Fiscal Note: Available.
Creates Committee/Commission/Task Force that includes Legislative members: No.
Effective Date: Ninety days after adjournment of session in which bill is passed.
Staff Summary of Public Testimony: PRO: Medicaid funds should be used for their designated purposes. Funds that have been allocated to pay for health benefits for caregivers should be spent accordingly. Funds not spent for this purpose should be returned to the state to safeguard the use of tax dollars. Non-union homecare agencies already document the use of funding and must return excess funds to the state. Passing this bill would give agencies a framework to utilize for administrative hearings and disputes. Unionized agencies and the SEIU health benefits trust should be held to the same standard. From the years 2013 through 2016, the DSHS collected a total of $5 million from the non-union agencies, an average of about $1.2 million each year. In the same time period, the SEIU health benefits trust had an average of about $4.7 million each year in unused health benefits funding.
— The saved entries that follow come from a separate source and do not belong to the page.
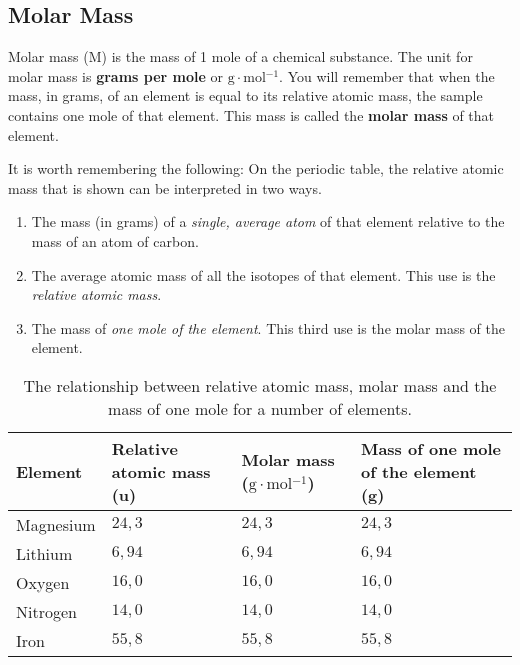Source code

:             \subsection*{Molar Mass}
            \nopagebreak
            \label{m38717*fhsst!!!underscore!!!id147}
 {Molar mass (M) is the mass of 1 mole of a chemical substance. The unit for molar mass is \textbf{grams per mole} or $\text{g} \cdot \text{mol}{}^{-1}$. } 
      \label{m38717*id276429}You will remember that when the mass, in grams, of an element is equal to its relative atomic mass, the sample contains one mole of that element. This mass is called the \textbf{molar mass} of that element.\par 
{} \label{m38717*id276445}It is worth remembering the following: On the periodic table, the relative atomic mass that is shown can be interpreted in two ways.
\begin{enumerate}[noitemsep, label=\textbf{\arabic*}. ] 
\item The mass (in grams) of a \textsl{single, average atom} of that element relative to the mass of an atom of carbon.
\item The average atomic mass of all the isotopes of that element. This use is the \textsl{relative atomic mass}.
\item The mass of \textsl{one mole of the element}. This third use is the molar mass of the element.
\end{enumerate}
          \begin{table}[H]
        \begin{center}
      \label{m38717*uid11}
    \noindent
      \begin{tabular}{|l|l|l|p{3cm}|}\hline
                \textbf{Element}
               &
                \textbf{Relative atomic mass (u)}
               &
                \textbf{Molar mass ($\text{g} \cdot \text{mol}{}^{-1}$)}
               &
                \textbf{Mass of one mole of the element (g)} \\ \hline
        Magnesium &
        $24,3$ &
        $24,3$ &
        $24,3$ \\ \hline
        Lithium &
        $6,94$ &
        $6,94$ &
        $6,94$ \\ \hline
        Oxygen &
        $16,0$ &
        $16,0$ &
        $16,0$ \\ \hline
        Nitrogen &
        $14,0$ &
        $14,0$ &
        $14,0$  \\ \hline
        Iron &
        $55,8$ &
        $55,8$ &
        $55,8$ \\ \hline
    \end{tabular}
      \end{center}
    \caption{The relationship between relative atomic mass, molar mass and the mass of one mole for a number of elements.}
\end{table}

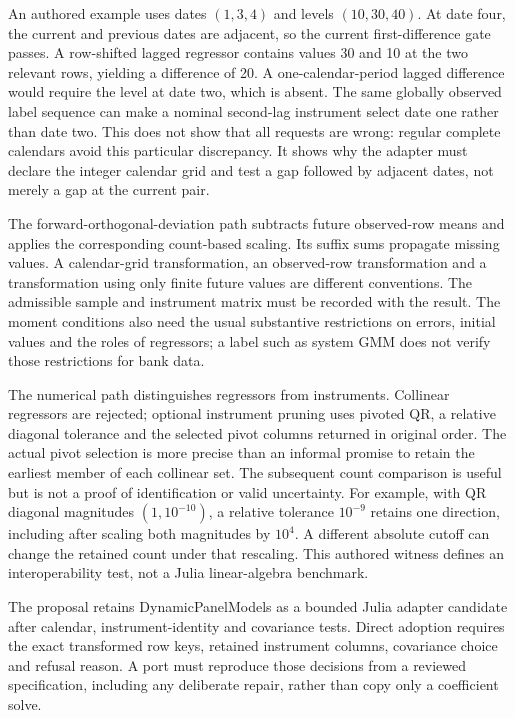 An authored example uses dates $(1,3,4)$ and levels $(10,30,40)$. At date four, the current and previous dates are adjacent, so the current first-difference gate passes. A row-shifted lagged regressor contains values 30 and 10 at the two relevant rows, yielding a difference of 20. A one-calendar-period lagged difference would require the level at date two, which is absent. The same globally observed label sequence can make a nominal second-lag instrument select date one rather than date two. This does not show that all requests are wrong: regular complete calendars avoid this particular discrepancy. It shows why the adapter must declare the integer calendar grid and test a gap followed by adjacent dates, not merely a gap at the current pair.~\citep{exec25_odyn_dpm,exec25_odyn_choice}

The forward-orthogonal-deviation path subtracts future observed-row means and applies the corresponding count-based scaling. Its suffix sums propagate missing values. A calendar-grid transformation, an observed-row transformation and a transformation using only finite future values are different conventions. The admissible sample and instrument matrix must be recorded with the result. The moment conditions also need the usual substantive restrictions on errors, initial values and the roles of regressors; a label such as system GMM does not verify those restrictions for bank data.

The numerical path distinguishes regressors from instruments. Collinear regressors are rejected; optional instrument pruning uses pivoted QR, a relative diagonal tolerance and the selected pivot columns returned in original order. The actual pivot selection is more precise than an informal promise to retain the earliest member of each collinear set. The subsequent count comparison is useful but is not a proof of identification or valid uncertainty. For example, with QR diagonal magnitudes $(1,10^{-10})$, a relative tolerance $10^{-9}$ retains one direction, including after scaling both magnitudes by $10^4$. A different absolute cutoff can change the retained count under that rescaling. This authored witness defines an interoperability test, not a Julia linear-algebra benchmark.~\citep{exec25_odyn_dpm,exec25_odyn_choice}

The proposal retains DynamicPanelModels as a bounded Julia adapter candidate after calendar, instrument-identity and covariance tests. Direct adoption requires the exact transformed row keys, retained instrument columns, covariance choice and refusal reason. A port must reproduce those decisions from a reviewed specification, including any deliberate repair, rather than copy only a coefficient solve.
The revenue and health benefit expenditures for the trust have increased since 2011. Administrative expenditures for the trust have increased by more than 100 percent since 2011. Much of the trust administrative expenditures are paid directly to SEIU 775 and the SEIU training partnership. Some funds paid to the SEIU 775 are used for political activity. The prior method of funding health benefits was a reimbursement method. There was no excess funding for health benefits in the prior method. There needs to be some sort of reconciliation of the funding. If not, the union will never have an incentive to utilize the funding for its intended purpose. The accumulation of excess funding creates a slush fund of Medicaid money. Setting aside excess money is inviting trouble.
CON: The health benefits trust is responsible for providing medical, dental, and vision benefits to approximately 17,000 long-term care workers. The trust is a self-funded purchaser, which saves money and also allows for flexibility in benefit design. As a self-funded purchaser, the trust needs to build and maintain a reserve. The reserve must be available to pay for fluctuation in cost drivers, such as claims costs. The trust keeps administrative costs low, and reinvests savings to cover more workers. The trust has been able to reduce wait time to obtain coverage, keep premium costs low, keep co-pays low, and reduce barriers to care. The trust also funds health and wellness programs that have resulted in decreasing unnecessary emergency room visits by 17 percent, increasing primary care visits by 24 percent, and decreasing hospital admission rates by 14 percent. Targeted population health programs improve the management of chronic diseases and improve the overall health of long-term care workers. The size of the reserve is currently about $75 million.
OTHER: The health benefits trust is a separate entity from SEIU 755. The health benefits trust is a Taft Hartley trust. The governing board for the health benefits trust is comprised half of worker representatives and half of employer representatives. SEIU 775 is always looking for common ground and shares a common goal with much of the intent languages. SEIU 775 is also looking for ways to maximize the number of workers covered by health insurance and the quality of such benefits. Although, it is unclear how sweeping funds out of the trust would accomplish the goals outlined in the intent language. The Office of Financial Management has recognized the need for self-funded plans, like the health benefits trust, to maintain a reserve. OFM recommends that the reserve cover at least 16 weeks of expenditures. The reserve may be used for terminal liability, claims fluctuation, and catastrophic events. It is normal and usual for the health benefits trust to have this much reserve.
Persons Testifying: PRO: Loren Freeman, Freeman & Associates; Jennifer Kemper, Kemper Services. CON: Merissa Clyde, SEIU 775 Benefits Group. OTHER: Galen Li, DiMartino Associates, Inc; Luke Esser, SEIU 775.
Persons Signed In To Testify But Not Testifying: No one.